### TASK OBJECTIVE
Output, word for word, the span of lines that starts at the one containing "Both functions are" and ends at the last line of the records.

### RECORD EXCERPTS
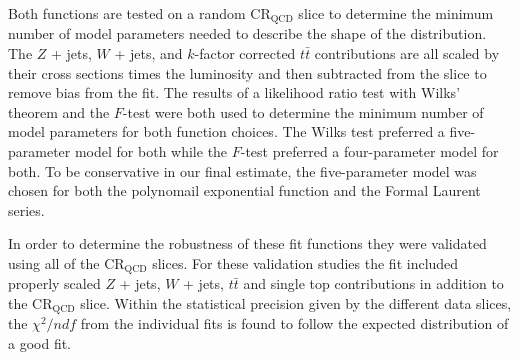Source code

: Both functions are tested on a random $\text{CR}_{\text{QCD}}$ slice to
determine the minimum number of model parameters needed to describe the shape
of the distribution.  The $Z$ + jets, $W$ + jets, and
$k$-factor corrected $t\bar{t}$ contributions are all scaled
by their cross sections times the luminosity and then subtracted from the slice
to remove bias from the fit.  The results of a likelihood ratio test with
Wilks' theorem \cite{wilks1938} and the $F$-test
\cite{snecdecor1991statistical} were both used to determine the minimum number
of model parameters for both function choices.  The Wilks test preferred a
five-parameter model for both while the $F$-test preferred a four-parameter
model for both.  To be conservative in our final estimate, the five-parameter
model was chosen for both the polynomail exponential function and the Formal
Laurent series.

In order to determine the robustness of these fit functions they were validated
using all of the $\text{CR}_{\text{QCD}}$ slices.  For these validation studies
the fit included properly scaled $Z$ + jets, $W$ + jets, $t\bar{t}$ and single
top contributions in addition to the $\text{CR}_{\text{QCD}}$ slice. Within the
statistical precision given by the different data slices, the $\chi^{2}/ndf$
from the individual fits is found to follow the expected distribution of a good
fit.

### RESPONSE AREA
: Both functions are tested on a random $\text{CR}_{\text{QCD}}$ slice to
determine the minimum number of model parameters needed to describe the shape
of the distribution.  The $Z$ + jets, $W$ + jets, and
$k$-factor corrected $t\bar{t}$ contributions are all scaled
by their cross sections times the luminosity and then subtracted from the slice
to remove bias from the fit.  The results of a likelihood ratio test with
Wilks' theorem \cite{wilks1938} and the $F$-test
\cite{snecdecor1991statistical} were both used to determine the minimum number
of model parameters for both function choices.  The Wilks test preferred a
five-parameter model for both while the $F$-test preferred a four-parameter
model for both.  To be conservative in our final estimate, the five-parameter
model was chosen for both the polynomail exponential function and the Formal
Laurent series.

In order to determine the robustness of these fit functions they were validated
using all of the $\text{CR}_{\text{QCD}}$ slices.  For these validation studies
the fit included properly scaled $Z$ + jets, $W$ + jets, $t\bar{t}$ and single
top contributions in addition to the $\text{CR}_{\text{QCD}}$ slice. Within the
statistical precision given by the different data slices, the $\chi^{2}/ndf$
from the individual fits is found to follow the expected distribution of a good
fit.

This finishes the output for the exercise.